MultiCapCLIP

August 8, 2024 · View on GitHub

Data used in our ACL'23 paper:

MultiCapCLIP: Auto-Encoding Prompts for Zero-Shot Multilingual Visual Captioning

Bang Yang, Fenglin Liu, Xian Wu, Yaowei Wang, Xu Sun, and Yuexian Zou

ACL Anthology, arXiv

Data

Our data follows the structure shown below:

MultiCapCLIP/
    data
    ├── checkpoints                 # off-the-shelf models
    │   ├── ViT-B-16.pt
    │   ├── bert-base-multilingual-cased
    │   │   ├── ...
    │   │   └── vocab.txt
    │   └── bert-base-uncased                       
    │       ├── config.json
    │       ├── pytorch_model.bin
    │       ├── tokenizer.json
    │       ├── tokenizer_config.json
    │       └── vocab.txt
    ├── annotations                 # for evaluations or supervised training (finetuning)
    │   └── $dataset   
    │       └── $lang               # annotations in a specific language
    │           ├── subsets         # for semi-supervised training
    │           │    ├─ 0.1%_0.json # a 0.1% subset of train.json 
    │           │    ├─ 0.1%_1.json # different seed
    │           │    ├─ 0.1%_2.json # totally 3 seeds
    │           │    ├─ ...
    │           │    └─ 10%_2.json  # a 10% subset of train.json 
    │           ├── train.json          
    │           ├── val.json
    │           ├── val_gt.json
    │           ├── test.json     
    │           └── test_gt.json  
    ├── corpus                      # for text-only training
    │   ├── $dataset.txt            # one caption per line
    │   └── $dataset_$lang.tsv      # English-$lang pairs (separated by `\t`) per line
    ├── feats                       # speedup training and inference
    │   ├── vit-b-16                # CLIP's ViT-B/16 English text embeddings
    │   │   └── ...
    │   └── vit-b-16_image          # CLIP's ViT-B/16 image embeddings
    │       └── ...
    ├── concepts                    # for concept prompting
    │   └── ...
    ├── related_caption_ids         # indexes of captions of similar semantics
    │   └── vit-b-16
    │       └── ...
    ├── stanford-corenlp-4.5.2      # segment English, German, and French sentences
    │   └── ...               
    └── ...                         # folders that store raw images and videos

You can download our full data from Google Drive or Baidu网盘(extract code: huk0)

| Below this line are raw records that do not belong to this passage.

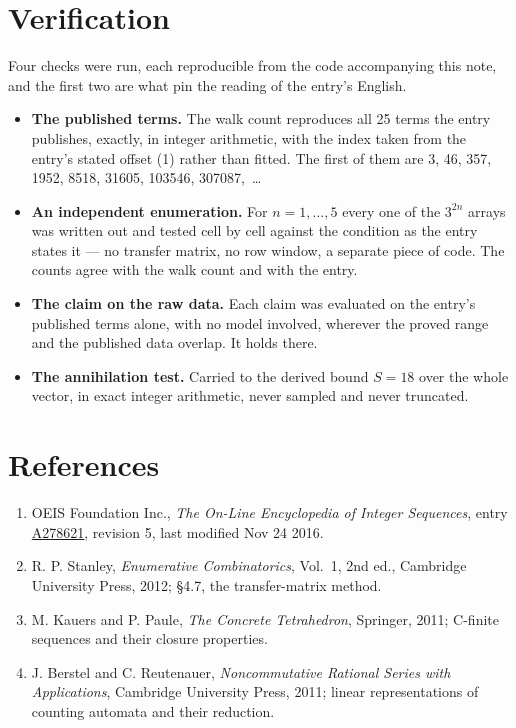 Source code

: \documentclass[11pt]{article}
\theoremstyle{definition}
\begin{document}
\section{Verification}

Four checks were run, each reproducible from the code accompanying this note, and the first two are what pin the reading of the entry's English.

\begin{itemize}

\item {\bfseries The published terms.} The walk count reproduces all 25 terms the entry publishes, exactly, in integer arithmetic, with the index taken from the entry's stated offset (1) rather than fitted. The first of them are 3, 46, 357, 1952, 8518, 31605, 103546, 307087,~\dots

\item {\bfseries An independent enumeration.} For $n = 1,\dots,5$ every one of the $3^{2n}$ arrays was written out and tested cell by cell against the condition as the entry states it --- no transfer matrix, no row window, a separate piece of code. The counts agree with the walk count and with the entry.

\item {\bfseries The claim on the raw data.} Each claim was evaluated on the entry's published terms alone, with no model involved, wherever the proved range and the published data overlap. It holds there.

\item {\bfseries The annihilation test.} Carried to the derived bound $S = 18$ over the whole vector, in exact integer arithmetic, never sampled and never truncated.

\end{itemize}

\section{References}

\begin{enumerate}

\item OEIS Foundation Inc., \emph{The On-Line Encyclopedia of Integer Sequences}, entry \href{https://oeis.org/A278621}{A278621}, revision 5, last modified Nov 24 2016.

\item R. P. Stanley, \emph{Enumerative Combinatorics}, Vol.~1, 2nd ed., Cambridge University Press, 2012; \S4.7, the transfer-matrix method.

\item M. Kauers and P. Paule, \emph{The Concrete Tetrahedron}, Springer, 2011; C-finite sequences and their closure properties.

\item J. Berstel and C. Reutenauer, \emph{Noncommutative Rational Series with Applications}, Cambridge University Press, 2011; linear representations of counting automata and their reduction.

\end{enumerate}
\end{document}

The data folder contains the following subfolders:

  • The checkpoints folder contains pre-trained weights, configs, and vocab files of off-the-shelf models (e.g., CLIP's ViT-B-16.pt, huggingface's bert-base-uncased and bert-base-multilingual-cased). We download these files in adavance to avoid network issues and set related configureations in configs/adapt.yaml and configs/finetune.yaml.
  • The annotations folder contains many subfolders named with dataset names, where the training, validation, and testing json files for supervised finetuning are included. Note that each json file is a list of dictionaries and each of dictionary looks like, e.g., {image: path_relative_to_the_root, caption: caption_of_this_image}. Please refer to ZeroNLG/data for more details.
  • The corpus folder contains .txt or .tsv files that store the (parallel) corpus for CLIP-based autoencoding or translating.
  • The feats folder contains .pkl files that store the features of English texts and images/videos.
  • The concepts folder contains concept files (.txt) extracted from the English captions of each dataset and language.
  • The related_caption_ids folder records indexes of captions of similar semantics for each caption.
  • The stanford-corenlp-4.5.2 folder has files for segmenting English, German, and French sentences. See utils/eval.py for details.
  • Other folders that stores the raw images or videos, e.g., data/MSCOCO/train2014/*.jpg (see the variable image_video_root in configs and the below structure).
    data
    ├── MSCOCO
    │   ├── train2014
    │   │   └── *.jpg
    │   └── val2014
    │       └── *.jpg
    ├── Flickr30k
    │   └── flickr30k-images   
    │       └── *.jpg
    ├── MSRVTT
    │   └── all_videos   
    │       ├── video0.mp4
    │       ├── ...
    │       └── video9999.mp4
    └── VATEX
        └── all_videos   
            ├── video0.mp4
            ├── ...
            └── video34990.mp4
    

Here are official or shared links to download raw images or videos:

DatasetsOfficial LinkShared Link (Others)Shared Link (Ours)
MSCOCOLinkLinkN/A
Flickr30kLinkLinkN/A
MSRVTTLink (expired)LinkN/A
VATEXLinkN/AOnedrive, PKU Yun (37.3G)

Note:

From-Scratch Preparation

1. Follow ZeroNLG/data to prepare annotations.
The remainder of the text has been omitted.